I think at one time in McKenzie, Glen Chalk had the only camera in town.
 
And the second answer is we just didn’t think about it. Heck, we were kids. Living in the moment! I remember Buddy Wiggleton borrowing George Sexton’s bicycle and trying to jump that ditch behind George’s house using a homemade ramp featuring mostly some old barrel staves we’d salvaged from somewhere. It might not have been the smartest idea we ever came up with... 
 
A picture to capture, validate and memorialize the moment “forever” never crossed our minds. I was thinking more like, somebody is about to get killed here! I mean, it became apparent pretty quickly that this wasn’t going to work. Buddy was pedaling down the hill a “hundred miles an hour” as he approached the tiny ramp.
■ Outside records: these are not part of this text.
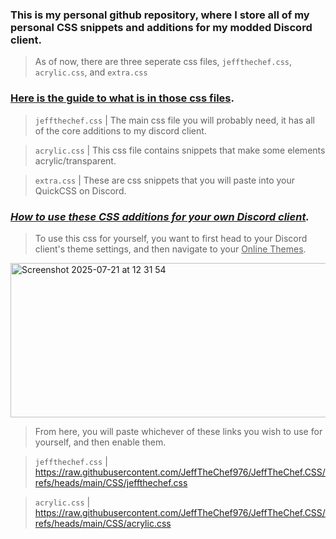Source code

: ### This is my personal github repository, where I store all of my personal CSS snippets and additions for my modded Discord client.

> As of now, there are three seperate css files, `jeffthechef.css`, `acrylic.css`, and `extra.css`

### <ins>Here is the guide to what is in those css files</ins>.
> `jeffthechef.css` | The main css file you will probably need, it has all of the core additions to my discord client.

> `acrylic.css` | This css file contains snippets that make some elements acrylic/transparent.

> `extra.css` | These are css snippets that you will paste into your QuickCSS on Discord.

### _<ins>How to use these CSS additions for your own Discord client</ins>._

> To use this css for yourself, you want to first head to your Discord client's theme settings, and then navigate to your <ins>Online Themes</ins>.

<img width="691" height="247" alt="Screenshot 2025-07-21 at 12 31 54" src="https://github.com/user-attachments/assets/7ca56624-38de-4703-85ba-ac4189ca163c" />

> From here, you will paste whichever of these links you wish to use for yourself, and then enable them. 

> `jeffthechef.css` | https://raw.githubusercontent.com/JeffTheChef976/JeffTheChef.CSS/refs/heads/main/CSS/jeffthechef.css

> `acrylic.css` | https://raw.githubusercontent.com/JeffTheChef976/JeffTheChef.CSS/refs/heads/main/CSS/acrylic.css

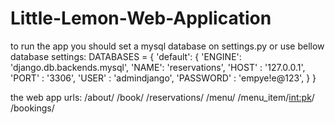 # Little-Lemon-Web-Application

to run the app you should set a mysql database on settings.py or use bellow database settings:
DATABASES = {
    'default': {
        'ENGINE': 'django.db.backends.mysql',
        'NAME': 'reservations',
        'HOST' : '127.0.0.1',
        'PORT' : '3306',
        'USER' : 'admindjango',
        'PASSWORD' : 'empye!e@123',
    }
}

the web app urls:
    /about/
    /book/
    /reservations/
    /menu/
    /menu_item/<int:pk>/
    /bookings/
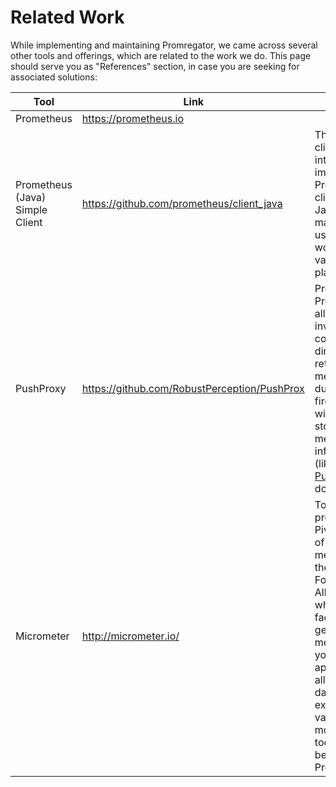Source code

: # Related Work

While implementing and maintaining Promregator, we came across several other tools and offerings, which are related to the work we do. This page should serve you as "References" section, in case you are seeking for associated solutions:

| Tool | Link | Notes |
|------|------|-------|
| Prometheus | https://prometheus.io |  |
| Prometheus (Java) Simple Client |  https://github.com/prometheus/client_java | This is the client library intended for implementing Prometheus clients in Java. We make great use of this work in various places. |
| PushProxy  | https://github.com/RobustPerception/PushProx | Prometheus Proxy, which allows to invert the connectivity direction for retrieving metrics (e.g. due to firewalls) without storing the metrics information (like [Pushgateway](https://github.com/prometheus/pushgateway) does it) |
| Micrometer | http://micrometer.io/ | Tool provided by Pivotal (one of the members of the Cloud Foundry Alliance), which facilitates the generation of metrics in your application, allowing the data to be exported to various other monitoring tools (also besides Prometheus) |


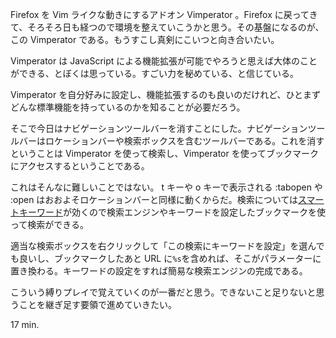 Firefox を Vim ライクな動きにするアドオン Vimperator 。Firefox に戻ってきて、そろそろ日も経つので環境を整えていこうかと思う。その基盤になるのが、この Vimperator である。もうすこし真剣にこいつと向き合いたい。

Vimperator は JavaScript による機能拡張が可能でやろうと思えば大体のことができる、とぼくは思っている。すごい力を秘めている、と信じている。

Vimperator を自分好みに設定し、機能拡張するのも良いのだけれど、ひとまずどんな標準機能を持っているのかを知ることが必要だろう。

そこで今日はナビゲーションツールバーを消すことにした。ナビゲーションツールバーはロケーションバーや検索ボックスを含むツールバーである。これを消すということは Vimperator を使って検索し、Vimperator を使ってブックマークにアクセスするということである。

これはそんなに難しいことではない。 t キーや o キーで表示される :tabopen や :open はおおよそロケーションバーと同様に動くからだ。検索については[スマートキーワード][firefox-smartkeyword]が効くので検索エンジンやキーワードを設定したブックマークを使って検索ができる。

適当な検索ボックスを右クリックして「この検索にキーワードを設定」を選んでも良いし、ブックマークしたあと URL に`%s`を含めれば、そこがパラメーターに置き換わる。キーワードの設定をすれば簡易な検索エンジンの完成である。

こういう縛りプレイで覚えていくのが一番だと思う。できないこと足りないと思うことを継ぎ足す要領で進めていきたい。

17 min.

[firefox-smartkeyword]: http://support.mozilla.org/ja/kb/スマートキーワード

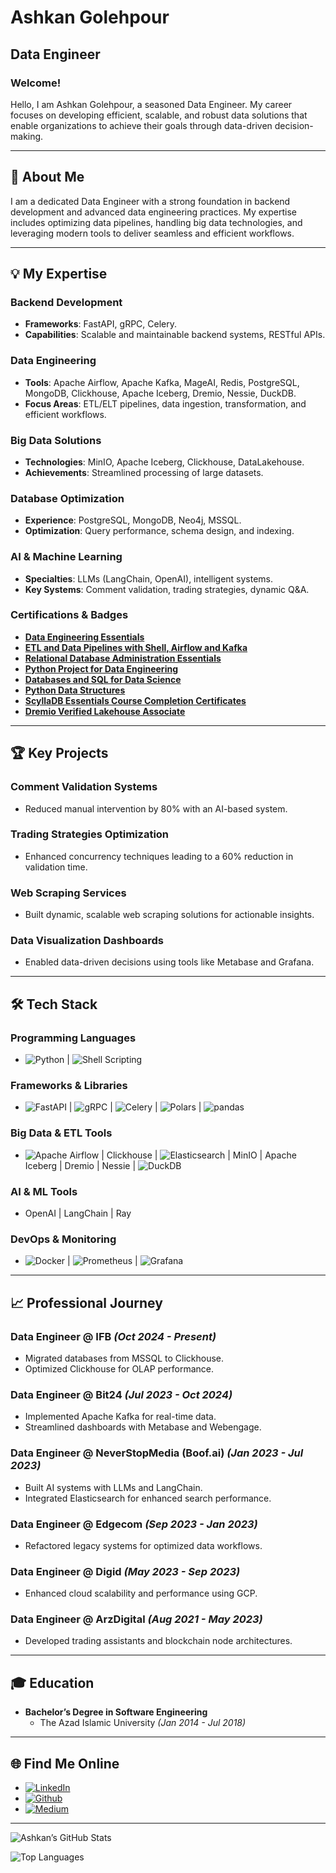 # Ashkan Golehpour

## Data Engineer

### Welcome!
Hello, I am Ashkan Golehpour, a seasoned Data Engineer. My career focuses on developing efficient, scalable, and robust data solutions that enable organizations to achieve their goals through data-driven decision-making.

---

## 🚀 About Me

I am a dedicated Data Engineer with a strong foundation in backend development and advanced data engineering practices. My expertise includes optimizing data pipelines, handling big data technologies, and leveraging modern tools to deliver seamless and efficient workflows.

---

## 💡 My Expertise

### **Backend Development**
- **Frameworks**: FastAPI, gRPC, Celery.
- **Capabilities**: Scalable and maintainable backend systems, RESTful APIs.

### **Data Engineering**
- **Tools**: Apache Airflow, Apache Kafka, MageAI, Redis, PostgreSQL, MongoDB, Clickhouse, Apache Iceberg, Dremio, Nessie, DuckDB.
- **Focus Areas**: ETL/ELT pipelines, data ingestion, transformation, and efficient workflows.

### **Big Data Solutions**
- **Technologies**: MinIO, Apache Iceberg, Clickhouse, DataLakehouse.
- **Achievements**: Streamlined processing of large datasets.

### **Database Optimization**
- **Experience**: PostgreSQL, MongoDB, Neo4j, MSSQL.
- **Optimization**: Query performance, schema design, and indexing.

### **AI & Machine Learning**
- **Specialties**: LLMs (LangChain, OpenAI), intelligent systems.
- **Key Systems**: Comment validation, trading strategies, dynamic Q&A.

### **Certifications & Badges**

* **[Data Engineering Essentials](https://www.credly.com/badges/da9c8813-98e9-4c03-8de4-66aefe2b4115/public_url)**
* **[ETL and Data Pipelines with Shell, Airflow and Kafka](https://www.credly.com/badges/1b7fe801-613c-465a-be0b-dbc98d0819da/public_url)**
* **[Relational Database Administration Essentials](https://www.credly.com/badges/53ec7c08-cc04-4db5-a07c-179ff70ba1bf/public_url)**
* **[Python Project for Data Engineering](https://www.credly.com/badges/0df499a9-6d47-4547-81e3-ee5e212d94c7/public_url)**
* **[Databases and SQL for Data Science](https://www.credly.com/badges/1c8ad11f-4d42-4efa-b4c3-9ab8bf07c1a1/public_url)**
* **[Python Data Structures](https://www.coursera.org/account/accomplishments/verify/T6H58BJM6T4N)**
* **[ScyllaDB Essentials Course Completion Certificates](https://university.scylladb.com/your-certificate/1275F29D5-127226E94-127224851/)**
* **[Dremio Verified Lakehouse Associate](https://www.credly.com/badges/5429bf20-60b4-4b1a-8d09-31a153f159e0/public_url)**


---

## 🏆 Key Projects

### Comment Validation Systems
- Reduced manual intervention by 80% with an AI-based system.

### Trading Strategies Optimization
- Enhanced concurrency techniques leading to a 60% reduction in validation time.

### Web Scraping Services
- Built dynamic, scalable web scraping solutions for actionable insights.

### Data Visualization Dashboards
- Enabled data-driven decisions using tools like Metabase and Grafana.

---

## 🛠️ Tech Stack

### Programming Languages
- ![Python](https://img.shields.io/badge/Python-FFD43B?style=for-the-badge&logo=python&logoColor=blue) | ![Shell Scripting](https://img.shields.io/badge/Shell_Script-121011?style=for-the-badge&logo=gnu-bash&logoColor=white)

### Frameworks & Libraries
- ![FastAPI](https://img.shields.io/badge/fastapi-109989?style=for-the-badge&logo=FASTAPI&logoColor=white) | ![gRPC](image.png) | ![Celery](https://icons.iconarchive.com/icons/simpleicons-team/simple/48/celery-icon.png) | ![Polars](https://icons.iconarchive.com/icons/simpleicons-team/simple/48/polars-icon.png) | ![pandas](https://img.shields.io/badge/Pandas-2C2D72?style=for-the-badge&logo=pandas&logoColor=white)

### Big Data & ETL Tools
- ![Apache Airflow](https://img.shields.io/badge/Airflow-017CEE?style=for-the-badge&logo=Apache%20Airflow&logoColor=white) | Clickhouse | ![Elasticsearch](https://img.shields.io/badge/Elastic_Search-005571?style=for-the-badge&logo=elasticsearch&logoColor=white) | MinIO | Apache Iceberg | Dremio | Nessie | ![DuckDB](https://img.shields.io/badge/Duckdb-000000?style=for-the-badge&logo=Duckdb&logoColor=yellow)

### AI & ML Tools
- OpenAI | LangChain | Ray

### DevOps & Monitoring
- ![Docker](https://img.shields.io/badge/Docker-2CA5E0?style=for-the-badge&logo=docker&logoColor=white) | ![Prometheus](https://img.shields.io/badge/Prometheus-000000?style=for-the-badge&logo=prometheus&labelColor=000000) | ![Grafana](https://img.shields.io/badge/Grafana-F2F4F9?style=for-the-badge&logo=grafana&logoColor=orange&labelColor=F2F4F9)

---

## 📈 Professional Journey

### **Data Engineer @ IFB** *(Oct 2024 - Present)*
- Migrated databases from MSSQL to Clickhouse.
- Optimized Clickhouse for OLAP performance.

### **Data Engineer @ Bit24** *(Jul 2023 - Oct 2024)*
- Implemented Apache Kafka for real-time data.
- Streamlined dashboards with Metabase and Webengage.

### **Data Engineer @ NeverStopMedia (Boof.ai)** *(Jan 2023 - Jul 2023)*
- Built AI systems with LLMs and LangChain.
- Integrated Elasticsearch for enhanced search performance.

### **Data Engineer @ Edgecom** *(Sep 2023 - Jan 2023)*
- Refactored legacy systems for optimized data workflows.

### **Data Engineer @ Digid** *(May 2023 - Sep 2023)*
- Enhanced cloud scalability and performance using GCP.

### **Data Engineer @ ArzDigital** *(Aug 2021 - May 2023)*
- Developed trading assistants and blockchain node architectures.

---

## 🎓 Education
- **Bachelor’s Degree in Software Engineering**
  - The Azad Islamic University *(Jan 2014 - Jul 2018)*

---

## 🌐 Find Me Online

- [![LinkedIn](https://img.shields.io/badge/LinkedIn-0077B5?style=for-the-badge&logo=linkedin&logoColor=white)](https://www.linkedin.com/in/ashkan-goleh-pour-0463b8127/)
- [![Github](https://img.shields.io/badge/GitHub-100000?style=for-the-badge&logo=github&logoColor=white)](https://github.com/ashkangoleh)
- [![Medium](https://img.shields.io/badge/Medium-12100E?style=for-the-badge&logo=medium&logoColor=white)](https://medium.com/@ashkangoleh)

---

![Ashkan’s GitHub Stats](https://github-readme-stats.vercel.app/api?username=ashkangoleh&show_icons=true&theme=radical&show=reviews,discussions_started,discussions_answered,prs_merged)

![Top Languages](https://github-readme-stats.vercel.app/api/top-langs/?username=ashkangoleh&layout=compact)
We all swore later that the ditch got wider as he got closer!
 
In retrospect I guess we were a bit shortsighted. I can still see Bud in midair with that bike falling from underneath him. You talk about a Kodak moment!  
 
Of course, we didn’t have time after the crash for any pictures. We were too busy trying to get the bleeding stopped.
 
I would have loved to have had a picture of Bobby Brewer standing beside the mailbox we’d accidentally dropped a cherry bomb in. It blew the sides completely out of that thing! I’m telling you, it was a smoking, twisted mess. ’Course, we were two houses down the street, and hiding six rows deep in a cotton field when the owners came out to inspect the carnage.
 
I don’t think we wanted a group picture there!
 
A snapshot of Leon as the headless horsemen would have been a treasure for sure. That missed picture was the Halloween Leon buttoned his shirt up over his head, climbed aboard Prince determined to “trick or treat” his way to every house in town.
 
Prince was a big horse. And he liked to run. It was near ’bout plumb dark. And Leon couldn’t see a lick through that thick cotton shirt.
 
There was not a camera flash invented in 1958 that could have given enough light for a good picture. And it would have had to been taken fast...that horse was at sprint speed in a nanosecond! And all you would have gotten was the backside of Prince and a headless “form” holding on for dear life.
 
Leon wound up that night 12 miles down the road in Trezevant. If they took any pictures of his late October visit, I have never seen them.
 
Mr. Chalk had a Studio uptown. He took most all of our yearbook pictures. He would do family portraits, weddings, anniversaries, reunions or anything else you’d ask him to do. Smart thinking kids would have had him down at the big ditch when Buddy left the ramp...
 
Mom finally bought a Polaroid Instant Camera at a yard sale over on Walnut Avenue. You took the snapshot and waited 60 seconds while your picture “faded” in. It was pretty amazing, although the image never seemed to “fade in” all the way. Dad liked it because he said the graininess hid his age lines. I didn’t like it because it made my fifteen year old face look like it HAD age lines!
 
I did date a couple of girls that make me completely thankful that we didn’t have a camera surgically implanted to our hands like the kids do now. 
 
But I do regret missing so many endless photo moments by not paying more attention back in the day. Oh gosh, there was the big fight at the Skyway Grill, my first American Legion home run, Rollin Trull on that big Harley, the cab stand up at the City Café, the girls’ hairdos coming out of Imagene’s Beauty Shop on a homecoming afternoon, Jimmy Joe Fitzgerald doing a back flip off the high dive at the swimming pool, Butch Dickson kicking the concrete walk in front of Ed Newbill’s Pool Hall with his half-moon taps and making sparks fly, countless hound dogs laying on the back steps, the night the Harlem Globetrotters came to our gym...
 
It is true we don’t have the photos in a scrapbook somewhere that I can pull out and add to a story. But I’ve got the pictures in my memory bank. They definitely haven’t faded and they are not grainy... And, as you might well imagine, they get more precious with each passing year.
 
Respectfully,
 
Kes
 
PS: You know, I got to thinking; if we had the pictures, there would be no need to tell the story.